MojoKid writes "Though there has been some noise in recent years about hybrid storage, it really hasn't made a significant impact on in the market. Seagate is taking another stab at the technology and launched the Momentus XT 2.5-inch hard drive that mates 4GB of flash storage with traditional spinning media in an attempt to bridge the gap between hard drives and SSDs. Seagate claims the Momentus XT can offer the same kind of enhanced user experience as an SSD, but with the capacity and cost of a traditional hard drive. That's a pretty tall order, but the numbers look promising, at least compared to current traditional notebook hard drives."

10 of 224 comments (clear)

  1. Manageable hybrid by Thanshin · · Score: 5, Insightful

    Hybrid storage drives should be manually manageable.

    You should have the possibility of configuring which files/folders/partitions/whatever you want to be accessed fast and which parts are to be left as "long term", slow access, storage.
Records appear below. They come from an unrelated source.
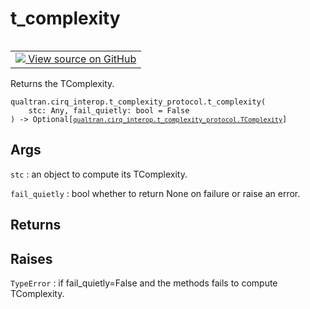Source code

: # t_complexity


<table class="tfo-notebook-buttons tfo-api nocontent" align="left">
<td>
  <a target="_blank" href="https://github.com/quantumlib/Qualtran/blob/main/qualtran/cirq_interop/t_complexity_protocol.py#L213-L240">
    <img src="https://www.tensorflow.org/images/GitHub-Mark-32px.png" />
    View source on GitHub
  </a>
</td>
</table>



Returns the TComplexity.


<pre class="devsite-click-to-copy prettyprint lang-py tfo-signature-link">
<code>qualtran.cirq_interop.t_complexity_protocol.t_complexity(
    stc: Any, fail_quietly: bool = False
) -> Optional[<a href="../../../qualtran/cirq_interop/t_complexity_protocol/TComplexity.html"><code>qualtran.cirq_interop.t_complexity_protocol.TComplexity</code></a>]
</code></pre>



<!-- Placeholder for "Used in" -->


<h2 class="add-link">Args</h2>

`stc`<a id="stc"></a>
: an object to compute its TComplexity.

`fail_quietly`<a id="fail_quietly"></a>
: bool whether to return None on failure or raise an error.




<h2 class="add-link">Returns</h2>




<h2 class="add-link">Raises</h2>

`TypeError`<a id="TypeError"></a>
: if fail_quietly=False and the methods fails to compute TComplexity.


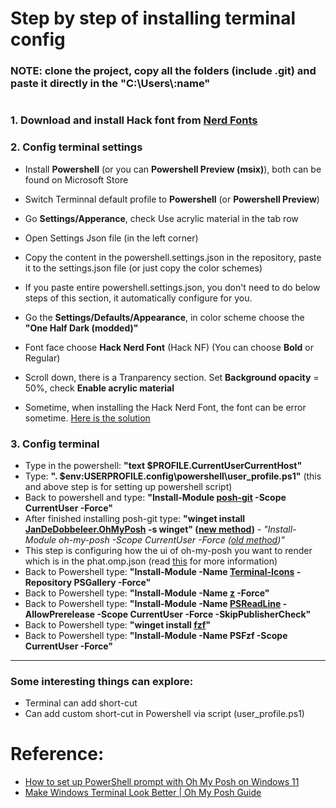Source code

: # Step by step of installing terminal config

### NOTE: clone the project, copy all the folders (include .git) and paste it directly in the "C:\\Users\\:name"

#

### 1. Download and install Hack font from [Nerd Fonts](https://github.com/ryanoasis/nerd-fonts)

### 2. Config terminal settings

- Install **Powershell** (or you can **Powershell Preview (msix)**), both can be found on Microsoft Store
- Switch Terminnal default profile to **Powershell** (or **Powershell Preview**)
- Go **Settings/Apperance**, check Use acrylic material in the tab row
- Open Settings Json file (in the left corner)
- Copy the content in the powershell.settings.json in the repository, paste it to the settings.json file (or just copy the color schemes)
- If you paste entire powershell.settings.json, you don't need to do below steps of this section, it automatically configure for you.
- Go the **Settings/Defaults/Appearance**, in color scheme choose the **"One Half Dark (modded)"**
- Font face choose **Hack Nerd Font** (Hack NF) (You can choose **Bold** or Regular)
- Scroll down, there is a Tranparency section. Set **Background opacity** = 50%, check **Enable acrylic material**

- Sometime, when installing the Hack Nerd Font, the font can be error sometime. [Here is the solution](https://stackoverflow.com/a/77596968/30030901)

### 3. Config terminal

- Type in the powershell: **"text $PROFILE.CurrentUserCurrentHost"**
- Type: **". $env:USERPROFILE\.config\powershell\user_profile.ps1"** (this and above step is for setting up powershell script)
- Back to powershell and type: **"Install-Module [posh-git](https://github.com/dahlbyk/posh-git) -Scope CurrentUser -Force"**
- After finished installing posh-git type: **"winget install [JanDeDobbeleer.OhMyPosh](https://github.com/JanDeDobbeleer/oh-my-posh) -s winget" ([new method](https://ohmyposh.dev/docs/installation/windows))** - *"Install-Module oh-my-posh -Scope CurrentUser -Force ([old method](https://github.com/JanDeDobbeleer/oh-my-posh/issues/558#issuecomment-1117304416))"*
- This step is configuring how the ui of oh-my-posh you want to render which is in the phat.omp.json (read [this](https://ohmyposh.dev/docs/configuration/general) for more information)
- Back to Powershell type: **"Install-Module -Name [Terminal-Icons](https://github.com/devblackops/Terminal-Icons) -Repository PSGallery -Force"**
- Back to Powershell type: **"Install-Module -Name [z](https://github.com/rupa/z) -Force"**
- Back to Powershell type: **"Install-Module -Name [PSReadLine](https://github.com/PowerShell/PSReadLine) -AllowPrerelease -Scope CurrentUser -Force -SkipPublisherCheck"**
- Back to Powershell type: **"winget install [fzf](https://github.com/junegunn/fzf?tab=readme-ov-file#windows-packages)"**
- Back to Powershell type: **"Install-Module -Name PSFzf -Scope CurrentUser -Force"**

---

### Some interesting things can explore:

- Terminal can add short-cut
- Can add custom short-cut in Powershell via script (user_profile.ps1)

#

# Reference:

- [How to set up PowerShell prompt with Oh My Posh on Windows 11](https://www.youtube.com/watch?v=5-aK2_WwrmM)
- [Make Windows Terminal Look Better | Oh My Posh Guide](https://www.youtube.com/watch?v=-G6GbXGo4wo)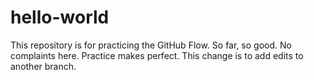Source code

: # hello-world
This repository is for practicing the GitHub Flow.
So far, so good.
No complaints here.
Practice makes perfect.
This change is to add edits to another branch.
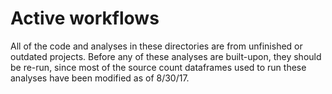 # Active workflows

All of the code and analyses in these directories are from unfinished or outdated projects.  Before any of these analyses are built-upon, they should be re-run, since most of the source count dataframes used to run these analyses have been modified as of 8/30/17.

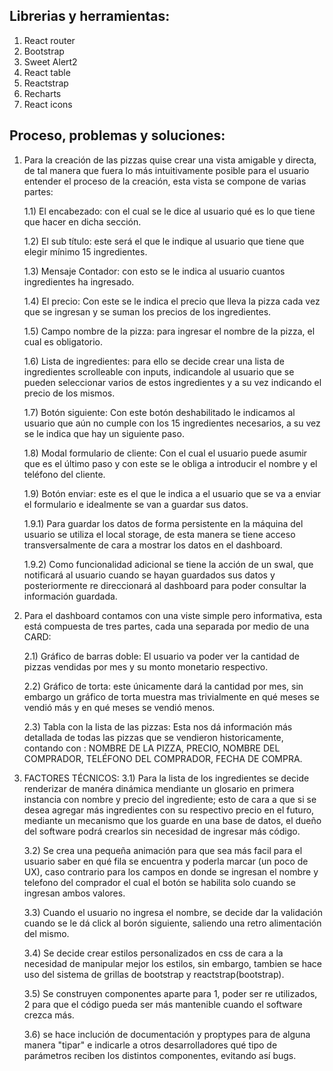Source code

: ## Librerias y herramientas:

1) React router
2) Bootstrap
3) Sweet Alert2
4) React table
5) Reactstrap
6) Recharts
7) React icons

## Proceso, problemas y soluciones:

1) Para la creación de las pizzas quise crear una vista amigable y directa, de tal manera que fuera lo más intuitivamente posible para el usuario entender el proceso de la creación, esta vista se compone de varias partes:

    1.1) El encabezado: con el cual se le dice al usuario qué es lo que tiene que hacer en dicha sección.

    1.2) El sub título: este será el que le indique al usuario que tiene que elegir mínimo 15 ingredientes.

    1.3) Mensaje Contador: con esto se le indica al usuario cuantos ingredientes ha ingresado.

    1.4) El precio: Con este se le indica el precio que lleva la pizza cada vez que se ingresan y se suman los precios de los ingredientes.

    1.5) Campo nombre de la pizza: para ingresar el nombre de la pizza, el cual es obligatorio.

    1.6) Lista de ingredientes: para ello se decide crear una lista de ingredientes scrolleable con inputs, indicandole al usuario que se pueden seleccionar varios de estos ingredientes y a su vez indicando el precio de los mismos.

    1.7) Botón siguiente: Con este botón deshabilitado le indicamos al usuario que aún no cumple con los 15 ingredientes necesarios, a su vez se le indica que hay un siguiente paso.

    1.8) Modal formulario de cliente: Con el cual el usuario puede asumir que es el último paso y con este se le obliga a introducir el nombre y el teléfono del cliente.

    1.9) Botón enviar: este es el que le indica a el usuario que se va a enviar el formulario e idealmente se van a guardar sus datos.

    1.9.1) Para guardar los datos de forma persistente en la máquina del usuario se utiliza el local storage, de esta manera se tiene acceso transversalmente de cara a mostrar los datos en el dashboard.

    1.9.2) Como funcionalidad adicional se tiene la acción de un swal, que notificará al usuario cuando se hayan guardados sus datos y posteriormente re direccionará al dashboard para poder consultar la información guardada.

2) Para el dashboard contamos con una viste simple pero informativa, esta está compuesta de tres partes, cada una separada por medio de una CARD:

    2.1) Gráfico de barras doble: El usuario va poder ver la cantidad de pizzas vendidas por mes y su monto monetario respectivo.

    2.2) Gráfico de torta: este únicamente dará la cantidad por mes, sin embargo un gráfico de torta muestra mas trivialmente en qué meses se vendió más y en qué meses se vendió menos.

    2.3) Tabla con la lista de las pizzas: Esta nos dá información más detallada de todas las pizzas que se vendieron historicamente, contando con : NOMBRE DE LA PIZZA, PRECIO, NOMBRE DEL COMPRADOR, TELÉFONO DEL COMPRADOR, FECHA DE COMPRA.

3) FACTORES TÉCNICOS:
    3.1) Para la lista de los ingredientes se decide renderizar de manéra dinámica mendiante un glosario en primera instancia con nombre y precio del ingrediente; esto de cara a que si se desea agregar más ingredientes con su respectivo precio en el futuro, mediante un mecanismo que los guarde en una base de datos, el dueño del software podrá crearlos sin necesidad de ingresar más código.

    3.2) Se crea una pequeña animación para que sea más facil para el usuario saber en qué fila se encuentra y poderla marcar (un poco de UX), caso contrario para los campos en donde se ingresan el nombre y telefono del comprador el cual el botón se habilita solo cuando se ingresan ambos valores.

    3.3) Cuando el usuario no ingresa el nombre, se decide dar la validación cuando se le dá click al borón siguiente, saliendo una retro alimentación del mismo.

    3.4) Se decide crear estilos personalizados en css de cara a la necesidad de manipular mejor los estilos, sin embargo, tambien se hace uso del sistema de grillas de bootstrap y reactstrap(bootstrap).

    3.5) Se construyen componentes aparte para 1, poder ser re utilizados, 2 para que el código pueda ser más mantenible cuando el software crezca más.

    3.6) se hace inclución de documentación y proptypes para de alguna manera "tipar" e indicarle a otros desarrolladores qué tipo de parámetros reciben los distintos componentes, evitando así bugs.


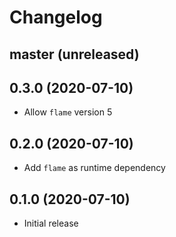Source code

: # Changelog

## master (unreleased)

## 0.3.0 (2020-07-10)

*   Allow `flame` version 5

## 0.2.0 (2020-07-10)

*   Add `flame` as runtime dependency

## 0.1.0 (2020-07-10)

*   Initial release
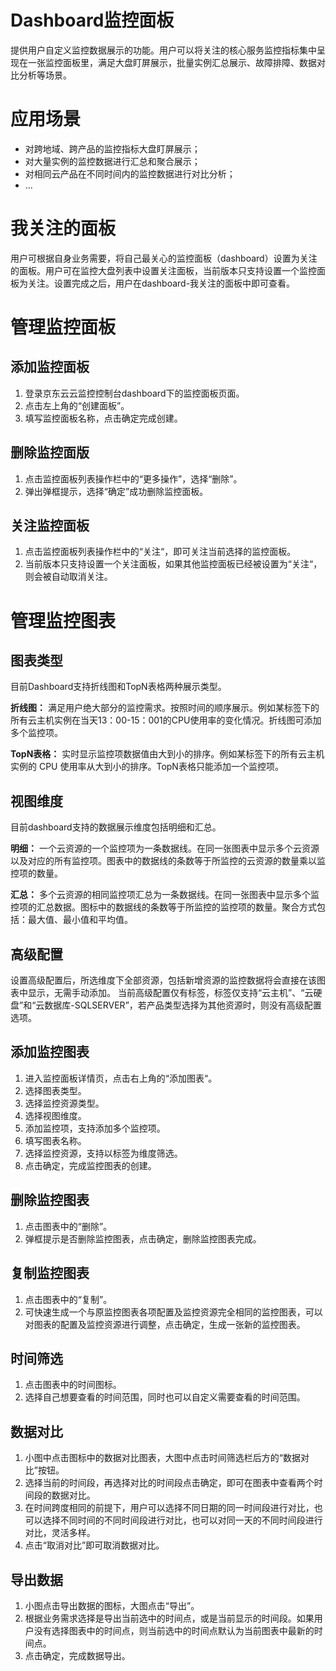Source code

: # Dashboard监控面板
提供用户自定义监控数据展示的功能。用户可以将关注的核心服务监控指标集中呈现在一张监控面板里，满足大盘盯屏展示，批量实例汇总展示、故障排障、数据对比分析等场景。
# 应用场景
- 对跨地域、跨产品的监控指标大盘盯屏展示；
- 对大量实例的监控数据进行汇总和聚合展示；
- 对相同云产品在不同时间内的监控数据进行对比分析；
- ...

# 我关注的面板
用户可根据自身业务需要，将自己最关心的监控面板（dashboard）设置为关注的面板。用户可在监控大盘列表中设置关注面板，当前版本只支持设置一个监控面板为关注。设置完成之后，用户在dashboard-我关注的面板中即可查看。
# 管理监控面板
## 添加监控面板
1. 登录京东云云监控控制台dashboard下的监控面板页面。
2. 点击左上角的“创建面板”。
3. 填写监控面板名称，点击确定完成创建。

## 删除监控面版
1. 点击监控面板列表操作栏中的“更多操作”，选择“删除”。
2. 弹出弹框提示，选择“确定”成功删除监控面板。

## 关注监控面板
1. 点击监控面板列表操作栏中的“关注“，即可关注当前选择的监控面板。
2. 当前版本只支持设置一个关注面板，如果其他监控面板已经被设置为“关注“，则会被自动取消关注。

# 管理监控图表
## 图表类型
目前Dashboard支持折线图和TopN表格两种展示类型。

**折线图：** 满足用户绝大部分的监控需求。按照时间的顺序展示。例如某标签下的所有云主机实例在当天13：00-15：001的CPU使用率的变化情况。折线图可添加多个监控项。

**TopN表格：** 实时显示监控项数据值由大到小的排序。例如某标签下的所有云主机实例的 CPU 使用率从大到小的排序。TopN表格只能添加一个监控项。

## 视图维度
目前dashboard支持的数据展示维度包括明细和汇总。

**明细：** 一个云资源的一个监控项为一条数据线。在同一张图表中显示多个云资源以及对应的所有监控项。图表中的数据线的条数等于所监控的云资源的数量乘以监控项的数量。

**汇总：** 多个云资源的相同监控项汇总为一条数据线。在同一张图表中显示多个监控项的汇总数据。图标中的数据线的条数等于所监控的监控项的数量。聚合方式包括：最大值、最小值和平均值。

## 高级配置
设置高级配置后，所选维度下全部资源，包括新增资源的监控数据将会直接在该图表中显示，无需手动添加。
当前高级配置仅有标签，标签仅支持“云主机”、“云硬盘”和“云数据库-SQLSERVER”，若产品类型选择为其他资源时，则没有高级配置选项。

## 添加监控图表
1. 进入监控面板详情页，点击右上角的“添加图表“。
2. 选择图表类型。
3. 选择监控资源类型。
4. 选择视图维度。
5. 添加监控项，支持添加多个监控项。
6. 填写图表名称。
7. 选择监控资源，支持以标签为维度筛选。
8. 点击确定，完成监控图表的创建。

## 删除监控图表
1. 点击图表中的“删除”。
2. 弹框提示是否删除监控图表，点击确定，删除监控图表完成。

## 复制监控图表
1. 点击图表中的“复制”。
2. 可快速生成一个与原监控图表各项配置及监控资源完全相同的监控图表，可以对图表的配置及监控资源进行调整，点击确定，生成一张新的监控图表。

## 时间筛选
1. 点击图表中的时间图标。
2. 选择自己想要查看的时间范围，同时也可以自定义需要查看的时间范围。

## 数据对比
1. 小图中点击图标中的数据对比图表，大图中点击时间筛选栏后方的“数据对比”按钮。
2. 选择当前的时间段，再选择对比的时间段点击确定，即可在图表中查看两个时间段的数据对比。
3. 在时间跨度相同的前提下，用户可以选择不同日期的同一时间段进行对比，也可以选择不同时间的不同时间段进行对比，也可以对同一天的不同时间段进行对比，灵活多样。
4. 点击“取消对比”即可取消数据对比。

## 导出数据
1. 小图点击导出数据的图标，大图点击“导出”。
2. 根据业务需求选择是导出当前选中的时间点，或是当前显示的时间段。如果用户没有选择图表中的时间点，则当前选中的时间点默认为当前图表中最新的时间点。
3. 点击确定，完成数据导出。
    1. Re:Manageable hybrid by petermgreen · · Score: 3, Insightful

      Just look at the people who disable swap space because "it makes the computer slower".
      There are two main mindsets to designing computer systems.

      The batch processing mindset says that what matters is average performance.
      The real time systems mindset says that what matters is meeting your deadlines consistently.

      IMO desktops are closer to the latter than the former. Tens of milliseconds on each user action won't generally be noticed, the user can't do the next operation that quickly anyway. Tens of seconds on one action WILL be noticed and quite possiblly piss the user off especially if it's unexpected even if it only happens on a very small subset of actions. Unexpected delays break the flow of thought.

      Now consider an app like firefox. It has a habbit of using a LOT of memory (whether this is a leak or a design feature is a subject of many /. arguments and not one I want to get into here). It is also single threaded so if any part of the app needs something swapped in the whole app is blocked. If the OS decides to swap it out for whatever reason (e.g. some app ran away with memory usage and didn't finally fail until after it had swapped out everything or a long running batch job overnight caused the OS to swap stuff out and expand the disk cache). Then you click on it's taskbar icon and wait ages as all the memory pages it's state is spread over grind their way back into memory.

      You can't trust humans to manage this optimally
      True but you can't really trust computers to either. Especially when the computer hasn't really been told what the human considers important or even how the data will be used.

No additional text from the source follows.